E-business needs extensive PR and significant financing, comments
Colleen Moorehead of E-Trade Canada. According to Kelly Peters of the
Bank of Montreal, the Internet is radically changing the travel and auto
businesses. Denise Shortt offers a useful overview of what’s involved
in becoming a home-based electronic entrepreneur. Shelagh Whitaker, a
former CBC vice-president and CEO of EDS Canada, offers useful advice on
developing an on-line business presence. Barbara MacIsaac, a Toronto
lawyer, addresses privacy issues in cyberspace, while Kate Baggott, a
researcher for Don Tapscott, discusses children’s Internet use. Pamela
Wallin and Catherine Warren show how interactive broadcasting might
develop from the Internet. Sheridan Scott of Bell Canada discusses the
iCrave Web TV experiment, backed up by extensive comments on regulating
new media by Franзoise Bertrand and Jennifer Boll.
Some pieces are weak. Joanne Hyland overworks her management fad
concept of “value creation” to restate traditional business
fundamentals.

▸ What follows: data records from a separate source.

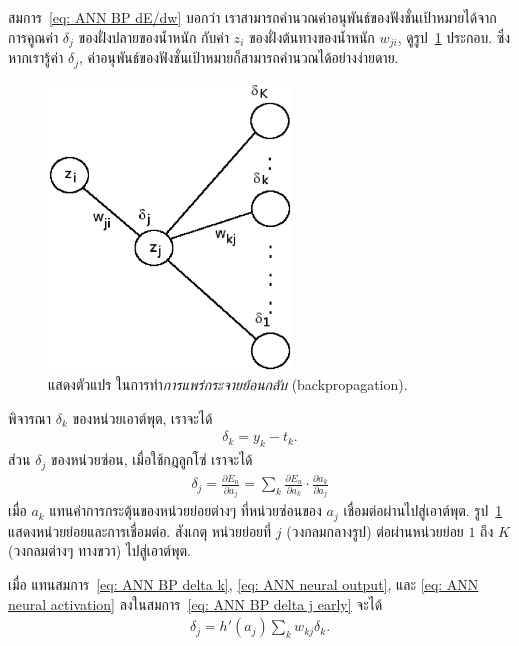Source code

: สมการ~\ref{eq: ANN BP dE/dw} บอกว่า เราสามารถคำนวณค่าอนุพันธ์ของฟังชั่นเป้าหมายได้จาก การคูณค่า $\delta_j$ ของฝั่งปลายของน้ำหนัก 
กับค่า $z_i$ ของฝั่งต้นทางของน้ำหนัก $w_{ji}$, ดูรูป~\ref{fig: ANN backprop} ประกอบ.
ซึ่งหากเรารู้ค่า $\delta_j$, ค่าอนุพันธ์ของฟังชั่นเป้าหมายก็สามารถคำนวณได้อย่างง่ายดาย.

%
\begin{figure}
\begin{center}
\includegraphics[height=3in]{04ANN/bpneurons.eps}
\end{center}
\caption{แสดงตัวแปร ในการทำ\textit{การแพร่กระจายย้อนกลับ} (backpropagation).}
\label{fig: ANN backprop}
\end{figure}
%

พิจารณา $\delta_k$ ของหน่วยเอาต์พุต, เราจะได้
\begin{eqnarray}
   \delta_k = y_k - t_k.
\label{eq: ANN BP delta k}   
\end{eqnarray}
ส่วน $\delta_j$ ของหน่วยซ่อน, เมื่อใช้กฎลูกโซ่ เราจะได้
\begin{eqnarray}
   \delta_j = \frac{\partial E_n}{\partial a_j} 
   = \sum_k \frac{\partial E_n}{\partial a_k} \cdot \frac{\partial a_k}{\partial a_j}
\label{eq: ANN BP delta j early}   
\end{eqnarray}
เมื่อ $a_k$ แทนค่าการกระตุ้นของหน่วยย่อยต่างๆ ที่หน่วยซ่อนของ $a_j$ เชื่อมต่อผ่านไปสู่เอาต์พุต.
รูป~\ref{fig: ANN backprop} แสดงหน่วยย่อยและการเชื่อมต่อ.
สังเกตุ หน่วยย่อยที่ $j$ (วงกลมกลางรูป) ต่อผ่านหน่วยย่อย $1$ ถึง $K$ (วงกลมต่างๆ ทางขวา) ไปสู่เอาต์พุต.

เมื่อ แทนสมการ~\ref{eq: ANN BP delta k}, \ref{eq: ANN neural output}, และ \ref{eq: ANN neural activation} ลงในสมการ~\ref{eq: ANN BP delta j early} จะได้
\begin{eqnarray}
  \delta_j = h'(a_j) \sum_k w_{kj} \delta_k.
\label{eq: ANN BP delta j}
\end{eqnarray}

Marita Moll, a Canadian Teachers Federation researcher,
rehashes her union’s ideological critique of quality education. Vicki
Saunders, former CEO of NRG, a once high-flying venture capital firm,
warns about the pitfalls of e-business. She speaks from experience. The
NRG Group reported a loss of nearly $40 million last September. But we
are told nothing about NRG’s problems. A few unexploded dot.com bombs,
it seems, are still lying around in the e-trenches.